_TASK STATEMENT_. Reproduce the entries word for word but drop every picture.

:: INPUT

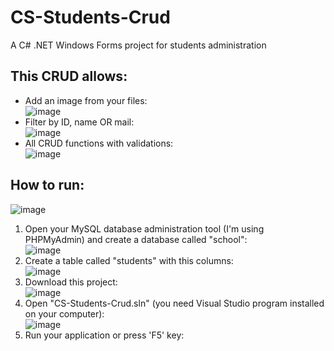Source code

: # CS-Students-Crud
A C# .NET Windows Forms project for students administration

## This CRUD allows:

- Add an image from your files: <br> ![image](https://github.com/OscarChavez99/CS-Students-Crud/assets/80979314/fdfd6294-30d1-4164-a721-337884635641)
- Filter by ID, name OR mail: <br> ![image](https://github.com/OscarChavez99/CS-Students-Crud/assets/80979314/a9b29a86-b1c0-409d-82a9-85c72b5f5e0b)
- All CRUD functions with validations: <br> ![image](https://github.com/OscarChavez99/CS-Students-Crud/assets/80979314/e2aa1133-423b-468f-83fc-2b735535cb5f)

## How to run:
![image](https://github.com/OscarChavez99/CS-Students-Crud/assets/80979314/8e713bed-bf73-40a0-9d7c-74f4eb828bdc)

1. Open your MySQL database administration tool (I'm using PHPMyAdmin) and create a database called "school": <br> ![image](https://github.com/OscarChavez99/CS-Students-Crud/assets/80979314/15ccc319-302a-4a70-a1ad-33e640d12808)
2. Create a table called "students" with this columns: <br> ![image](https://github.com/OscarChavez99/CS-Students-Crud/assets/80979314/36c64cf7-5312-4817-a4a4-8913aba4baa8)
3. Download this project: <br> ![image](https://github.com/OscarChavez99/CS-Students-Crud/assets/80979314/b0e622f9-fc41-4d7d-b15f-0ac1d7563d28)
4. Open "CS-Students-Crud.sln" (you need Visual Studio program installed on your computer): <br> ![image](https://github.com/OscarChavez99/CS-Students-Crud/assets/80979314/9b6fa888-d966-450f-920a-9bb1e3208ef1)
5. Run your application or press 'F5' key: <br>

::::

_OUTPUT OF THE EXERCISE_.
Source code

: # CS-Students-Crud
A C# .NET Windows Forms project for students administration

## This CRUD allows:

- Add an image from your files: <br> ![image](https://github.com/OscarChavez99/CS-Students-Crud/assets/80979314/fdfd6294-30d1-4164-a721-337884635641)
- Filter by ID, name OR mail: <br> ![image](https://github.com/OscarChavez99/CS-Students-Crud/assets/80979314/a9b29a86-b1c0-409d-82a9-85c72b5f5e0b)
- All CRUD functions with validations: <br> ![image](https://github.com/OscarChavez99/CS-Students-Crud/assets/80979314/e2aa1133-423b-468f-83fc-2b735535cb5f)

## How to run:
![image](https://github.com/OscarChavez99/CS-Students-Crud/assets/80979314/8e713bed-bf73-40a0-9d7c-74f4eb828bdc)

1. Open your MySQL database administration tool (I'm using PHPMyAdmin) and create a database called "school": <br> ![image](https://github.com/OscarChavez99/CS-Students-Crud/assets/80979314/15ccc319-302a-4a70-a1ad-33e640d12808)
2. Create a table called "students" with this columns: <br> ![image](https://github.com/OscarChavez99/CS-Students-Crud/assets/80979314/36c64cf7-5312-4817-a4a4-8913aba4baa8)
3. Download this project: <br> ![image](https://github.com/OscarChavez99/CS-Students-Crud/assets/80979314/b0e622f9-fc41-4d7d-b15f-0ac1d7563d28)
4. Open "CS-Students-Crud.sln" (you need Visual Studio program installed on your computer): <br> ![image](https://github.com/OscarChavez99/CS-Students-Crud/assets/80979314/9b6fa888-d966-450f-920a-9bb1e3208ef1)
5. Run your application or press 'F5' key: <br>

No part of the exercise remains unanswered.